Will my hon. and learned Friend concede that many of the crimes included in the shocking statistics given to the House are committed by young people? Does my hon. and learned Friend agree that parents and schoolteachers should tell young people to have respect for people and also private and public property? Does my hon. and learned Friend further agree that if that were done in homes and schools there would be a much reduced increase in violent crime?

Mr. Mayhew

I wholly agree with my hon. Friend. We cannot succeed in the fight against crime until the standards of ordinary people are enlisted to point out how cruel, unfair, and dangerous robbery, for example, is. It is wicked for teachers and their unions in Hackney and, I believe, Lambeth to instruct their members to withdraw co-operation with the police in their schools.

Mr. Clinton Davis

Is the Minister aware that I, and many others, deplore the advice that is being proffered by some irresponsible elements in Hackney? Does he agree that effective liaison with the police is necessary so that suspicions can be eliminated, and that the best course towards that objective is to ensure that the closest relationship and co-operation are enjoyed with the police? Does the Minister recognise that the local commander has given a significant lead in that respect?

Mr. Mayhew

I am grateful to the hon. Gentleman for what he has said. I expected nothing less from him. It would be valuable if condemnation from higher quarters in his party was expressed for what has happened. Anything that serves to encourage young people to believe that the police are not their friends, but are their enemies, is extremely dangerous.

Mr. Farr

To what extent does my hon. and learned Friend think that an increase in crime is due to the fact that the courts often seem to be unaware of, or are unwilling to implement, the full range of penalties laid down by Parliament?

Mr. Mayhew

The maximum sentence for robbery with violence is life, but it is for the courts to determine where in the range of sentences the proper line is to be drawn. The courts do sentence to life imprisonment those convicted of robbery with violence, but I should not be inclined to say that the courts should do so on more occasions. That is a matter for the courts, and it is a very important distinction.

Mr.

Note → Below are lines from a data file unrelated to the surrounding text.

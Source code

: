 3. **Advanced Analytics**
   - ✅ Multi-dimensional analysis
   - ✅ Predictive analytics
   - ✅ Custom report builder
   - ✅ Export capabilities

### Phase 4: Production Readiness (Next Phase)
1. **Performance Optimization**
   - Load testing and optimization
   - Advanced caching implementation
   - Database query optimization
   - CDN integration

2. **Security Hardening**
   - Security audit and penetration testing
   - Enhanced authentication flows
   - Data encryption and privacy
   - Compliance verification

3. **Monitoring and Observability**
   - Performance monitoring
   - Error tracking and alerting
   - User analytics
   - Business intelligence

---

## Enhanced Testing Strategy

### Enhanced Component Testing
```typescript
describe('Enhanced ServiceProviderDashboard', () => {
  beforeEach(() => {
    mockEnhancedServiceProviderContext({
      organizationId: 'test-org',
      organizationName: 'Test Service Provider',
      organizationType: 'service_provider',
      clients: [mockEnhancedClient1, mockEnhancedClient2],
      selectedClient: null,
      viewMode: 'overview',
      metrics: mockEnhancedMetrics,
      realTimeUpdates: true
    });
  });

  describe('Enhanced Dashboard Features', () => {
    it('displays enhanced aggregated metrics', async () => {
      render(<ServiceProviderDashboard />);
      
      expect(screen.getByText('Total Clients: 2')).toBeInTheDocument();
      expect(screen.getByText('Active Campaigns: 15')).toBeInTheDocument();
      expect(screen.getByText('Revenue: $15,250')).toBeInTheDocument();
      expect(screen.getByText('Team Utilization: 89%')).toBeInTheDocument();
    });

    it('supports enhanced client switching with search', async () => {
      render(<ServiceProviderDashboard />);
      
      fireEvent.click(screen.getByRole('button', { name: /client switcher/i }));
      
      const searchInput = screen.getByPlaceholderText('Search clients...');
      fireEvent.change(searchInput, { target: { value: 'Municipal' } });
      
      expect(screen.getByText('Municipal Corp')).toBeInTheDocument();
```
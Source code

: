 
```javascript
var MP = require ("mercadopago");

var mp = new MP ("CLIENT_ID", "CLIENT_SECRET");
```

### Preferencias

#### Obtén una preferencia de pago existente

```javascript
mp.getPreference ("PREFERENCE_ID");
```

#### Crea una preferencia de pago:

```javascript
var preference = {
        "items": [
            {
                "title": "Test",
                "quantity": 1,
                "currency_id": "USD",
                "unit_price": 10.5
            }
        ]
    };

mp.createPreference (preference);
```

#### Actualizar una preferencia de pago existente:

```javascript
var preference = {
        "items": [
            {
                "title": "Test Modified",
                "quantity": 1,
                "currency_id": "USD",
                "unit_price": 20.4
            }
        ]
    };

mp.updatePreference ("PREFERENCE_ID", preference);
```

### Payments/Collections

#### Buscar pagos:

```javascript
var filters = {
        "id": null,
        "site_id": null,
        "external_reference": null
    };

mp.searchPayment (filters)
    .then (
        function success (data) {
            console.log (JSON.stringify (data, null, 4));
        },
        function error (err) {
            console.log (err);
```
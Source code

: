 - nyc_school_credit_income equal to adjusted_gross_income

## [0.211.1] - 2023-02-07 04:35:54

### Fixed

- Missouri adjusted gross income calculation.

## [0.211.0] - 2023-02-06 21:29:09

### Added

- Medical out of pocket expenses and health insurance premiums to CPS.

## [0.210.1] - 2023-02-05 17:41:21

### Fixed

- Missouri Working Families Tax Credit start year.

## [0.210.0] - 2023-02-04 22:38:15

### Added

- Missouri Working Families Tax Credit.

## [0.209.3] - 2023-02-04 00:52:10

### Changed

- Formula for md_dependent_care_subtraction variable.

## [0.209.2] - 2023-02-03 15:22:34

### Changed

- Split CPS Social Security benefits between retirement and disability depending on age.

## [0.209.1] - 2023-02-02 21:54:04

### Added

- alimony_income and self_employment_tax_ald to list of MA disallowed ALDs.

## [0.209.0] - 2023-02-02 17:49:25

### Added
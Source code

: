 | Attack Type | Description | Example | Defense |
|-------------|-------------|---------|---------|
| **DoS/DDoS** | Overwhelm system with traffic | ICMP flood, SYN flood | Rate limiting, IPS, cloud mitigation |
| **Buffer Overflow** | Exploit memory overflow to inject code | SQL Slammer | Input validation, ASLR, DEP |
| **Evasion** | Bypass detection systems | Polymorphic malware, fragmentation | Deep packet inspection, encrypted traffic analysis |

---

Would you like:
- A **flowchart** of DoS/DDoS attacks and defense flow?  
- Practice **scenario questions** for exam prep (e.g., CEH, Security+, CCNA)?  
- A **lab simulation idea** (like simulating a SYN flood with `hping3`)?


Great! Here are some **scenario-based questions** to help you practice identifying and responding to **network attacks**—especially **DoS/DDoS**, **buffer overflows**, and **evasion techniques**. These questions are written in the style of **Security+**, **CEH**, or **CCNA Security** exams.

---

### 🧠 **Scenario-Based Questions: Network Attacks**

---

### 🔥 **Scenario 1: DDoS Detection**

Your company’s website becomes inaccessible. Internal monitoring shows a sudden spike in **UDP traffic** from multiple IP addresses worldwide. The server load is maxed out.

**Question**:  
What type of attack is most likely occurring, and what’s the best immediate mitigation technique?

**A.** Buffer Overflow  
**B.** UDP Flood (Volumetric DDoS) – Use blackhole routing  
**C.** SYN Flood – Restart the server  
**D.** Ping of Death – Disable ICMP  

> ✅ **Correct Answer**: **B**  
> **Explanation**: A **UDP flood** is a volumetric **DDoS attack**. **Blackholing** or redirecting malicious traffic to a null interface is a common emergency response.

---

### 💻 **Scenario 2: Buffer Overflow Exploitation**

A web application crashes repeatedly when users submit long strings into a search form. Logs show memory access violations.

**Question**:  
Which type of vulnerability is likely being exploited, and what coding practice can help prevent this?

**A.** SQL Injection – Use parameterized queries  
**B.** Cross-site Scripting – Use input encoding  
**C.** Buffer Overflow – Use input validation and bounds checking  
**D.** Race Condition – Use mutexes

Snape

As the Conservative Party regularly professes concern about law and order, will the Minister of State tell the House why crimes of violence have increased so dramatically and why, since 1979, detection rates for such crimes have plunged equally dramatically?

Mr. Mayhew

One of the handicaps for the police is that people are much more mobile today. Communications are much better and people are more sophisticated. That makes it harder to detect a crime. It would be very much easier for the police if support for them in their difficulties came from both sides of the House instead of disproportionate criticism, which adds to their lot.